▼

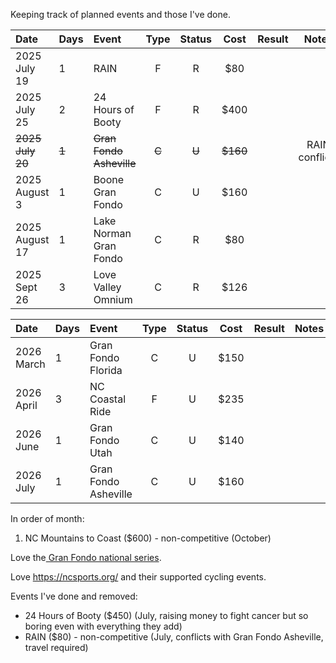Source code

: Keeping track of planned events and those I've done.

| Date             | Days  | Event                    | Type  | Status |   Cost   | Result |     Notes      |
| :--------------- | :---- | :----------------------- | :---: | :----: | :------: | :----: | :------------: |
| 2025 July 19     | 1     | RAIN                     |   F   |   R    |   $80    |        |                |
| 2025 July 25     | 2     | 24 Hours of Booty        |   F   |   R    |   $400   |        |                |
| ~~2025 July 20~~ | ~~1~~ | ~~Gran Fondo Asheville~~ | ~~C~~ | ~~U~~  | ~~$160~~ |        | RAIN conflicts |
| 2025 August 3    | 1     | Boone Gran Fondo         |   C   |   U    |   $160   |        |                |
| 2025 August 17   | 1     | Lake Norman Gran Fondo   |   C   |   R    |   $80    |        |                |
| 2025 Sept 26     | 3     | Love Valley Omnium       |   C   |   R    |   $126   |        |                |

| Date         | Days | Event                | Type | Status | Cost | Result | Notes |
| :----------- | :--- | :------------------- | :--: | :----: | :--: | :----: | :---: |
| 2026 March   | 1    | Gran Fondo Florida   |  C   |   U    | $150 |        |       |
| 2026 April   | 3    | NC Coastal Ride      |  F   |   U    | $235 |        |       |
| 2026 June    | 1    | Gran Fondo Utah      |  C   |   U    | $140 |        |       |
| 2026 July    | 1    | Gran Fondo Asheville |  C   |   U    | $160 |        |       |


In order of month:


1. NC Mountains to Coast ($600) - non-competitive (October)

Love the[ Gran Fondo national series](https://www.granfondonationalseries.com/gfns-events-2025?utm_source=chatgpt.com).

Love https://ncsports.org/ and their supported cycling events.

Events I've done and removed:

- 24 Hours of Booty ($450) (July, raising money to fight cancer but so boring even with everything they add)
- RAIN ($80) - non-competitive (July, conflicts with Gran Fondo Asheville, travel required)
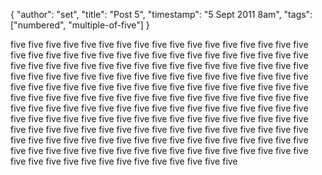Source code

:{
  "author": "set",
  "title": "Post 5",
  "timestamp": "5 Sept 2011 8am",
  "tags": ["numbered", "multiple-of-five"]
}

five five five five five five five five five five
five five five five five five five five five five
five five five five five five five five five five
five five five five five five five five five five
five five five five five five five five five five
five five five five five five five five five five
five five five five five five five five five five
five five five five five five five five five five
five five five five five five five five five five
five five five five five five five five five five
five five five five five five five five five five
five five five five five five five five five five
five five five five five five five five five five
five five five five five five five five five five
five five five five five five five five five five
five five five five five five five five five five
five five five five five five five five five five
five five five five five five five five five five
five five five five five five five five five five
five five five five five five five five five five
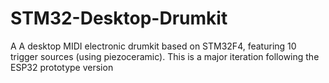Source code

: # STM32-Desktop-Drumkit
A A desktop MIDI electronic drumkit based on STM32F4, featuring 10 trigger sources (using piezoceramic). This is a major iteration following the ESP32 prototype version
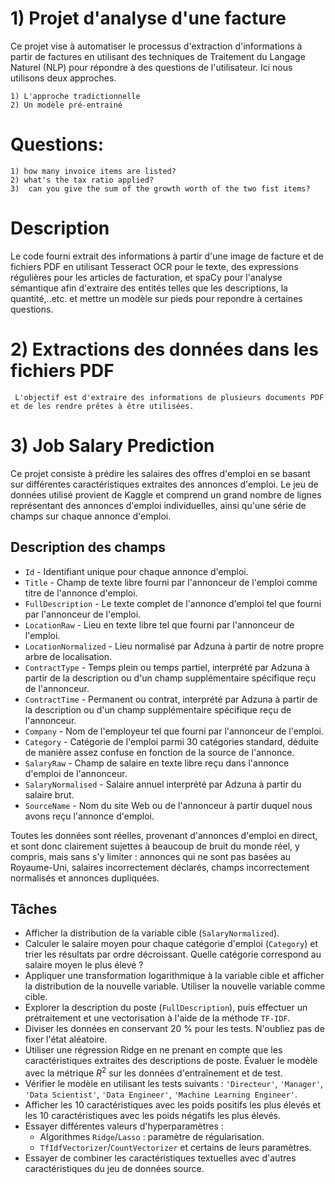 # **1) Projet d'analyse d'une facture**

Ce projet vise à automatiser le processus d'extraction d'informations à partir de factures en utilisant des techniques de Traitement du Langage Naturel (NLP) pour répondre à des questions de l'utilisateur.
Ici nous utilisons deux approches.

    1) L'approche tradictionnelle
    2) Un modèle pré-entrainé 

# Questions:

    1) how many invoice items are listed?
    2) what's the tax ratio applied?
    3)  can you give the sum of the growth worth of the two fist items?


# Description
       
Le code fourni extrait des informations à partir d'une image de facture et de fichiers PDF en utilisant Tesseract OCR pour le texte, des expressions régulières pour les articles de facturation, et spaCy pour l'analyse sémantique afin d'extraire des entités telles que les descriptions, la quantité,..etc. et mettre un modèle sur pieds pour repondre à certaines questions.



# **2) Extractions des données dans les fichiers PDF**

     L'objectif est d'extraire des informations de plusieurs documents PDF et de les rendre prêtes à être utilisées.


# 3) Job Salary Prediction

Ce projet consiste à prédire les salaires des offres d'emploi en se basant sur différentes caractéristiques extraites des annonces d'emploi. Le jeu de données utilisé provient de Kaggle et comprend un grand nombre de lignes représentant des annonces d'emploi individuelles, ainsi qu'une série de champs sur chaque annonce d'emploi.

## Description des champs

* `Id` - Identifiant unique pour chaque annonce d'emploi.
* `Title` - Champ de texte libre fourni par l'annonceur de l'emploi comme titre de l'annonce d'emploi.
* `FullDescription` - Le texte complet de l'annonce d'emploi tel que fourni par l'annonceur de l'emploi.
* `LocationRaw` - Lieu en texte libre tel que fourni par l'annonceur de l'emploi.
* `LocationNormalized` - Lieu normalisé par Adzuna à partir de notre propre arbre de localisation.
* `ContractType` - Temps plein ou temps partiel, interprété par Adzuna à partir de la description ou d'un champ supplémentaire spécifique reçu de l'annonceur.
* `ContractTime` - Permanent ou contrat, interprété par Adzuna à partir de la description ou d'un champ supplémentaire spécifique reçu de l'annonceur.
* `Company` - Nom de l'employeur tel que fourni par l'annonceur de l'emploi.
* `Category` - Catégorie de l'emploi parmi 30 catégories standard, déduite de manière assez confuse en fonction de la source de l'annonce.
* `SalaryRaw` - Champ de salaire en texte libre reçu dans l'annonce d'emploi de l'annonceur.
* `SalaryNormalised` - Salaire annuel interprété par Adzuna à partir du salaire brut.
* `SourceName` - Nom du site Web ou de l'annonceur à partir duquel nous avons reçu l'annonce d'emploi.

Toutes les données sont réelles, provenant d'annonces d'emploi en direct, et sont donc clairement sujettes à beaucoup de bruit du monde réel, y compris, mais sans s'y limiter : annonces qui ne sont pas basées au Royaume-Uni, salaires incorrectement déclarés, champs incorrectement normalisés et annonces dupliquées.

## Tâches

* Afficher la distribution de la variable cible (`SalaryNormalized`).
* Calculer le salaire moyen pour chaque catégorie d'emploi (`Category`) et trier les résultats par ordre décroissant. Quelle catégorie correspond au salaire moyen le plus élevé ?
* Appliquer une transformation logarithmique à la variable cible et afficher la distribution de la nouvelle variable. Utiliser la nouvelle variable comme cible.
* Explorer la description du poste (`FullDescription`), puis effectuer un prétraitement et une vectorisation à l'aide de la méthode `TF-IDF`.
* Diviser les données en conservant 20 % pour les tests. N'oubliez pas de fixer l'état aléatoire.
* Utiliser une régression Ridge en ne prenant en compte que les caractéristiques extraites des descriptions de poste. Évaluer le modèle avec la métrique $R^2$ sur les données d'entraînement et de test.
* Vérifier le modèle en utilisant les tests suivants : `'Directeur'`, `'Manager'`, `'Data Scientist'`, `'Data Engineer'`, `'Machine Learning Engineer'`.
* Afficher les 10 caractéristiques avec les poids positifs les plus élevés et les 10 caractéristiques avec les poids négatifs les plus élevés.
* Essayer différentes valeurs d'hyperparamètres :
    * Algorithmes `Ridge`/`Lasso` : paramètre de régularisation.
    * `TfIdfVectorizer`/`CountVectorizer` et certains de leurs paramètres.
* Essayer de combiner les caractéristiques textuelles avec d'autres caractéristiques du jeu de données source.
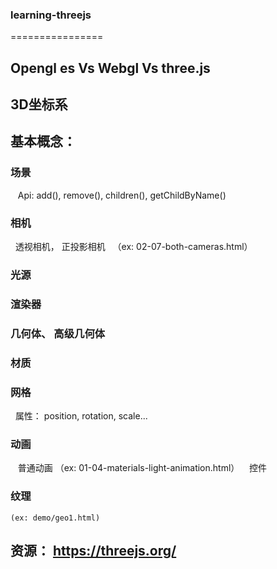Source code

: ### learning-threejs
================


##  Opengl es Vs Webgl Vs three.js

## 3D坐标系

## 基本概念： 
### 场景
    Api: add(), remove(), children(), getChildByName()
### 相机 
   透视相机， 正投影相机
   （ex: 02-07-both-cameras.html）
### 光源 
### 渲染器 
### 几何体、 高级几何体
### 材质
### 网格
   属性： position, rotation, scale...
### 动画 
    普通动画 （ex: 01-04-materials-light-animation.html）
    控件
### 纹理
    (ex: demo/geo1.html)

## 资源： https://threejs.org/
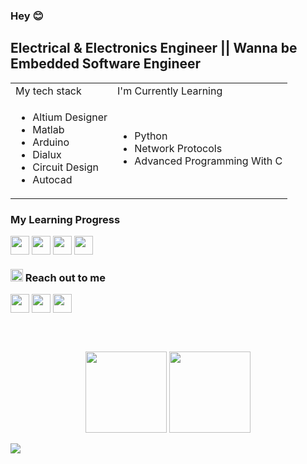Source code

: ### Hey :blush:

## Electrical & Electronics Engineer || Wanna be Embedded Software Engineer

[Linkedin]: https://www.linkedin.com/in/-ayberk/
[E-mail]:  mailto:kenan.ayberk@hotmail.com
[Instagram]: https://www.instagram.com/kenanayberkozkan/
[Edabit]: https://edabit.com/user/rC8JBCi29XdaCYchk
[Hackerrank]: https://www.hackerrank.com/kenan_ayberk
[Sololearn]: https://www.sololearn.com/profile/6206230
[Udemy]: https://www.udemy.com/user/kenan-ayberk-ozkan/

<table>
    <tr>
        <td>My tech stack</td>
        <td >I'm Currently Learning</td>
    </tr>
    <tr>
        <td align ="left">
            <ul>
                <li>
                    Altium Designer
                </li>
                <li>
                    Matlab
                </li>
                <li>
                    Arduino
                </li>
                <li>
                    Dialux
                </li>
                <li>
                    Circuit Design
                </li>
                <li>
                    Autocad
                </li>
            </ul>
        </td>
        <td>
            <ul>
                <li>
                    Python
                </li>
                <li>
                    Network Protocols
                </li>
                <li>
                    Advanced Programming With C
                </li>
            </ul>
        </td>
    </tr>
</table>

### My Learning Progress
[<img width="30" src="https://www.svgrepo.com/show/402059/letter-e.svg" align="center"/>][Edabit]
[<img width="30" src="https://www.svgrepo.com/show/306171/hackerrank.svg" align="center"/>][Hackerrank]
[<img width="30" src="https://seeklogo.com/images/S/sololearn-logo-98C11BA785-seeklogo.com.png" align="center"/>][Sololearn]
[<img width="30" src="https://www.vectorlogo.zone/logos/udemy/udemy-icon.svg" align="center"/>][Udemy]

### <img width="20" src="https://www.svgrepo.com/show/324660/dialog-chat-message-mail-email-letter-envelope.svg"/> Reach out to me
[<img width="30" src="https://www.svgrepo.com/show/138936/linkedin.svg" align="center"/>][Linkedin]
[<img width="30" src="https://www.svgrepo.com/show/190382/email-mail.svg" align="center"/>][E-mail]
[<img width="30" src="https://www.svgrepo.com/show/138884/instagram.svg" align="center"/>][Instagram]

<br />
<br />
<p align="center">
    <img height="130"
      src="https://github-readme-stats.vercel.app/api?username=AyberkOzkan&show_icons=true&theme=dracula&bg_color=21262D&hide=prs,issues,contribs&hide_border=true"
    />
    <img height="130"
      src="https://github-readme-stats.vercel.app/api/top-langs/?username=AyberkOzkan&layout=compact&theme=dracula&bg_color=21262D&hide_border=true"
    />    
  </p>
  <img src="https://komarev.com/ghpvc/?username=AyberkOzkan&color=blueviolet&style=plastic" align = "center"/>
  
  

  

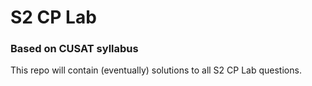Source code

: # S2 CP Lab
### Based on CUSAT syllabus 

This repo will contain (eventually) solutions to all S2 CP Lab questions. 
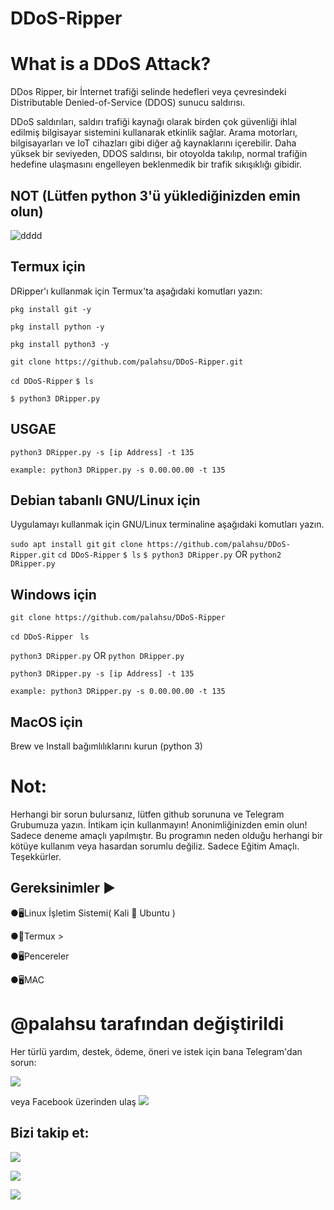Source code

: # DDoS-Ripper

# What is a DDoS Attack?
DDos Ripper, bir İnternet trafiği selinde hedefleri veya çevresindeki Distributable Denied-of-Service (DDOS) sunucu saldırısı.

DDoS saldırıları, saldırı trafiği kaynağı olarak birden çok güvenliği ihlal edilmiş bilgisayar sistemini kullanarak etkinlik sağlar. Arama motorları, bilgisayarları ve IoT cihazları gibi diğer ağ kaynaklarını içerebilir.
Daha yüksek bir seviyeden, DDOS saldırısı, bir otoyolda takılıp, normal trafiğin hedefine ulaşmasını engelleyen beklenmedik bir trafik sıkışıklığı gibidir.

## NOT (Lütfen python 3'ü yüklediğinizden emin olun)

![dddd](https://user-images.githubusercontent.com/49250151/96265488-57e53d00-0f7a-11eb-8936-ce2e9a2c42cd.PNG)


## Termux için
DRipper'ı kullanmak için Termux'ta aşağıdaki komutları yazın:

`pkg install git -y`

`pkg install python -y`

`pkg install python3 -y`

`git clone https://github.com/palahsu/DDoS-Ripper.git`

`cd DDoS-Ripper`
`$ ls`

`$ python3 DRipper.py` 

## USGAE
`python3 DRipper.py -s [ip Address] -t 135`

`example: python3 DRipper.py -s 0.00.00.00 -t 135`

## Debian tabanlı GNU/Linux için
Uygulamayı kullanmak için GNU/Linux terminaline aşağıdaki komutları yazın.

`sudo apt install git`
`git clone https://github.com/palahsu/DDoS-Ripper.git`
`cd DDoS-Ripper`
`$ ls`
`$ python3 DRipper.py` OR `python2 DRipper.py`

## Windows için

`git clone https://github.com/palahsu/DDoS-Ripper`

`cd DDoS-Ripper`
` ls`

`python3 DRipper.py` OR `python DRipper.py`

`python3 DRipper.py -s [ip Address] -t 135`

`example: python3 DRipper.py -s 0.00.00.00 -t 135`

## MacOS için

Brew ve Install bağımlılıklarını kurun (python 3)

# Not:
Herhangi bir sorun bulursanız, lütfen github sorununa ve Telegram Grubumuza yazın. İntikam için kullanmayın! Anonimliğinizden emin olun!
Sadece deneme amaçlı yapılmıştır.
Bu programın neden olduğu herhangi bir kötüye kullanım veya hasardan sorumlu değiliz. Sadece Eğitim Amaçlı.
Teşekkürler.
 
## Gereksinimler ▶

●🖥Linux İşletim Sistemi( Kali 🐉 Ubuntu )

●📱Termux >

●🖥Pencereler

●🖥MAC

# @palahsu tarafından değiştirildi

Her türlü yardım, destek, ödeme, öneri ve istek için bana Telegram'dan sorun:

<a href="https://t.me/CyberClans"><img src="https://img.shields.io/badge/Telegram-Group%20Telegram%20Join-blue.svg?logo=telegram"></a>

veya Facebook üzerinden ulaş <a href="https://www.facebook.com/aduri.knox01/"><img src="https://img.shields.io/badge/Facebook-Follow%20on%20Facebook-blue.svg?logo=facebook"></a>

## Bizi takip et:
<p align="left">
<a href="https://github.com/palahsu"><img src="https://img.shields.io/badge/GitHub-Follow%20on%20GitHub-inactive.svg?logo=github"></a>
</p><p align="left">
<a href="https://www.facebook.com/aduri.knox01/"><img src="https://img.shields.io/badge/Facebook-Follow%20on%20Facebook-blue.svg?logo=facebook"></a>
</p><p align="left">
<a href="https://t.me/AD0000000"><img src="https://img.shields.io/badge/Telegram-Contact%20Telegram%20Profile-blue.svg?logo=telegram"></a>
</p><p align="left">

▲

**WHAT YOU ARE ASKED TO DO**
In the records above, each line with the string "nous" should be copied.

**RESULT OF THIS TASK**
Ici nous utilisons deux approches.
* `SourceName` - Nom du site Web ou de l'annonceur à partir duquel nous avons reçu l'annonce d'emploi.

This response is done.